Consulting: The origins of management consulting are front and center in this book. How do you view the profession’s role in shaping business strategy?

Kiechel: I’ve long argued, even before I started working on this book, that in terms of its influence, management consulting is the least covered, least appreciated and least understood industry. Management consulting firms have had a profound effect on the way that companies do business, and I don’t think enough people know about it for reasons that we both understand.

The companies and consultants want to keep most of what they do confidential. No one really wants to tell the stories. One of the reasons the subtitle of the book is “the secret intellectual history of the new corporate world” is because one of those secrets that no one talks about is the role management consulting firms played in reshaping the corporate landscape.

Consulting: With all that secrecy, just how did you go about getting some of these stories?
This was over a process of years. I signed a contract to do the book back in 2004 and then spent a lot of time conducting these interviews. I went all over—Shanghai, Munich, Germany, London, Paris, California, Florida. Then, we held the book up so I could do additional reporting on the global financial crisis. That’s the book’s final chapter.

Consulting: What role, if any, do you think consultants had in leading us into the financial crisis, and what role will they play in getting us out?

Kiechel: I don’t think the strategy firms were contributors to the global meltdown in an immediate sense. They didn’t invent credit derivatives. In fact, one of the things I found very interesting in my reporting was many of the companies that had been directly involved in the crisis—the big banks and financial firms—had shown the strategy consultants the door in about 2000.

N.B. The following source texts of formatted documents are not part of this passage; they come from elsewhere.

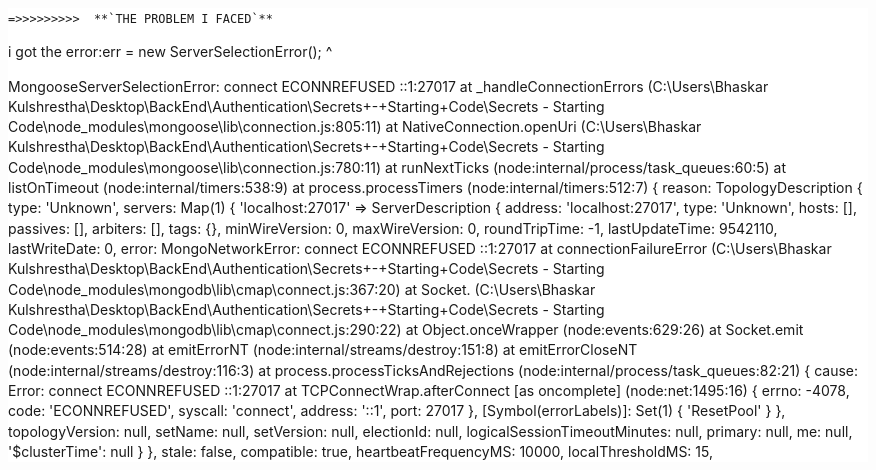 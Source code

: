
 ```
=>>>>>>>>>  **`THE PROBLEM I FACED`**

```
i got the error:err = new ServerSelectionError();
          ^

MongooseServerSelectionError: connect ECONNREFUSED ::1:27017
    at _handleConnectionErrors (C:\Users\Bhaskar Kulshrestha\Desktop\BackEnd\Authentication\Secrets+-+Starting+Code\Secrets - Starting Code\node_modules\mongoose\lib\connection.js:805:11)
    at NativeConnection.openUri (C:\Users\Bhaskar Kulshrestha\Desktop\BackEnd\Authentication\Secrets+-+Starting+Code\Secrets - Starting Code\node_modules\mongoose\lib\connection.js:780:11)
    at runNextTicks (node:internal/process/task_queues:60:5)
    at listOnTimeout (node:internal/timers:538:9)
    at process.processTimers (node:internal/timers:512:7) {
  reason: TopologyDescription {
    type: 'Unknown',
    servers: Map(1) {
      'localhost:27017' => ServerDescription {
        address: 'localhost:27017',
        type: 'Unknown',
        hosts: [],
        passives: [],
        arbiters: [],
        tags: {},
        minWireVersion: 0,
        maxWireVersion: 0,
        roundTripTime: -1,
        lastUpdateTime: 9542110,
        lastWriteDate: 0,
        error: MongoNetworkError: connect ECONNREFUSED ::1:27017
            at connectionFailureError (C:\Users\Bhaskar Kulshrestha\Desktop\BackEnd\Authentication\Secrets+-+Starting+Code\Secrets - Starting Code\node_modules\mongodb\lib\cmap\connect.js:367:20)
            at Socket.<anonymous> (C:\Users\Bhaskar Kulshrestha\Desktop\BackEnd\Authentication\Secrets+-+Starting+Code\Secrets - Starting Code\node_modules\mongodb\lib\cmap\connect.js:290:22)
            at Object.onceWrapper (node:events:629:26)
            at Socket.emit (node:events:514:28)
            at emitErrorNT (node:internal/streams/destroy:151:8)
            at emitErrorCloseNT (node:internal/streams/destroy:116:3)
            at process.processTicksAndRejections (node:internal/process/task_queues:82:21) {
          cause: Error: connect ECONNREFUSED ::1:27017
              at TCPConnectWrap.afterConnect [as oncomplete] (node:net:1495:16) {
            errno: -4078,
            code: 'ECONNREFUSED',
            syscall: 'connect',
            address: '::1',
            port: 27017
          },
          [Symbol(errorLabels)]: Set(1) { 'ResetPool' }
        },
        topologyVersion: null,
        setName: null,
        setVersion: null,
        electionId: null,
        logicalSessionTimeoutMinutes: null,
        primary: null,
        me: null,
        '$clusterTime': null
      }
    },
    stale: false,
    compatible: true,
    heartbeatFrequencyMS: 10000,
    localThresholdMS: 15,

So, consultants were not involved in those conversations. If you talk to veteran strategy consultants, they would say that the folks on Wall Street lost their way in terms of thinking strategically. They weren’t thinking long-term at all. They weren’t thinking ‘why is this business making so much money. Is there some risk involved here?’ What I hear is that the next few years are really going to be tough. Growth will be slow and companies will struggle. As we both know, consultants are trying to come up with ideas that will help.

Consulting: What about their future in strategy?

Kiechel: Consulting firms are much more specialized these days, and a lot of their idea generating and data gathering is now spent going into specific areas rather than looking for those big, strategic ideas that stretch across several industries. But the firms I focus on in the book—McKinsey, BCG and Bain—aren’t going to give up the title of ‘strategy’ firm any time soon.

That puts them in a unique bracket, and the fees they command reflect that bracket. But if you really push them on this, the number of engagements that they do that would be considered pure strategy is probably less than 20 percent of their total business. I think strategy formulation will be increasingly specialized and fragmented. Smaller and hyper-specialized consulting firms are beginning to increase competition with much larger strategy firms. As we move forward, I think we’ll see a lot more of that.